L* represents shade’s brightness [34]. In the present study, the ∆L* value did not differ significantly between the groups. It has been reported that there is a direct relationship between the opacity of a material and its L* value. As the surface roughness of the material increases, so does its opacity, that is, its whitish appearance [23]. This means that the L* value also increases. According to this, the fact that the L* value remained unchanged in the GCO group in our study is compatible with the surface smoothness of this composite. The ∆L* value showed the greatest decrease in the TLRB group. This change, measured as an increase in surface smoothness due to a decrease in opacity, can be explained by the application of the liquid polish.

a* represents the amount of red–green color [34]. In the present study, the differences between the TLR and GCO groups and the TLR and TLRB groups for ∆a* values were significant. At this coordinate, specimens of the GCO group changed to red, while in the TLR group there was a change to green. In the TLRB group, a significantly less green change was measured compared to the TLR group.

As the value of b* becomes more positive, the color becomes yellower and as the value of b* becomes more negative, the color becomes bluer [34]. In our study, the ∆b* values for all groups showed a color change towards yellow. This result is compatible with the knowledge that the yellow colorants of coffee are absorbed into and penetrate the organic phase of the materials [22]. The ∆b* of the TLRB group was the lowest of the three groups and was significantly smaller compared to the TLR group. This result may be explained with the photoactivation of camphorquinone (CQ) in the composition of BisCover LV which was applied to the surface of the specimens in the TLRB group. Usually the color change caused by photoactivation results in a decrease of the yellow chroma and there is a shift toward the blue range [35, 36]. The CQ:amino ratio significantly affects the yellow–blue axis data. There is a direct relationship between b* and ∆E*ab values and the amount of amine [37]. Therefore, in our study, ∆b* and ∆E*ab values showed a significant difference between the TLR and TLRB groups, although being parallel to each other.

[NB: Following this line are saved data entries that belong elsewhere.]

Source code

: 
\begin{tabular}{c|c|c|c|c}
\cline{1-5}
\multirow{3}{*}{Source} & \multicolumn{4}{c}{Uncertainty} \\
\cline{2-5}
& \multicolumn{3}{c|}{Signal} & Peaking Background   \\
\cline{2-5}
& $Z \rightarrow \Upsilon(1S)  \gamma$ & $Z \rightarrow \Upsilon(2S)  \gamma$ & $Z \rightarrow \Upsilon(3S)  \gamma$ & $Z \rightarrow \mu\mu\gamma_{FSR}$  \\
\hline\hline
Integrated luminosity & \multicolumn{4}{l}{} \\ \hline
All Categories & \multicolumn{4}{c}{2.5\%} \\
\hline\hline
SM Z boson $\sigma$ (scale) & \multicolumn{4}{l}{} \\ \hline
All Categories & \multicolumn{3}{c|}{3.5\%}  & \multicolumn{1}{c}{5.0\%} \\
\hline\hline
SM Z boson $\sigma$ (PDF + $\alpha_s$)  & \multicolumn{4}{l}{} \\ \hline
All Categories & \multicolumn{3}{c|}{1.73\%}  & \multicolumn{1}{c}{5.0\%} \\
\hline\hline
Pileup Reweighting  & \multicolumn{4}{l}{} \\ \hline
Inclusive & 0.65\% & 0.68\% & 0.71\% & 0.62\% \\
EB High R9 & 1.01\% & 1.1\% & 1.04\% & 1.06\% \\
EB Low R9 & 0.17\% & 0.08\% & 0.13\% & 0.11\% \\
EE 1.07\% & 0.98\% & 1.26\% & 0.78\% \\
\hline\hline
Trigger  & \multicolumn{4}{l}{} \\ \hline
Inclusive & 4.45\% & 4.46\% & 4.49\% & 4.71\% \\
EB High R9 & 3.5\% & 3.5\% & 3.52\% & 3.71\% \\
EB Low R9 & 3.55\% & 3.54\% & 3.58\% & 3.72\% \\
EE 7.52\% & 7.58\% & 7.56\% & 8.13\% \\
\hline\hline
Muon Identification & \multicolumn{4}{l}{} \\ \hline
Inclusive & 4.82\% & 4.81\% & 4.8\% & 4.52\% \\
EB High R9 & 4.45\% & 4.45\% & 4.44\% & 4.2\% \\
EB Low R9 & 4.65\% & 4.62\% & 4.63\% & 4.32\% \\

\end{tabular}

The limitation of our in vitro study was that it did not include all factors that may affect the color of the adhesive under clinical conditions. The effects of using flowable self-adhesive GCO or TLR with liquid polish for lingual retainer bonding on periodontal health, caries formation, and lingual retainer bond failure should be the subject of further studies.

Conclusions

The following results were obtained in our in vitro study:

  • Transbond LR was the retainer adhesive with the highest coffee-induced discoloration with a clinically moderately unacceptable ∆E*ab value of 3.67.

  • GC Ortho Connect Flow was ranked second for coffee-induced discoloration, with a clinically acceptable ∆E*ab value of 2.42.

  • When Transbond LR was polished with BisCover LV a clinically acceptable ∆E*ab value of 1.79 was observed. Thus, it was the retainer adhesive with the least coffee-induced discoloration.

  • Using a Transbond LR polished with BisCover LV or only GC Ortho Connect Flow for lingual retainer bonding reduces coffee-induced discoloration.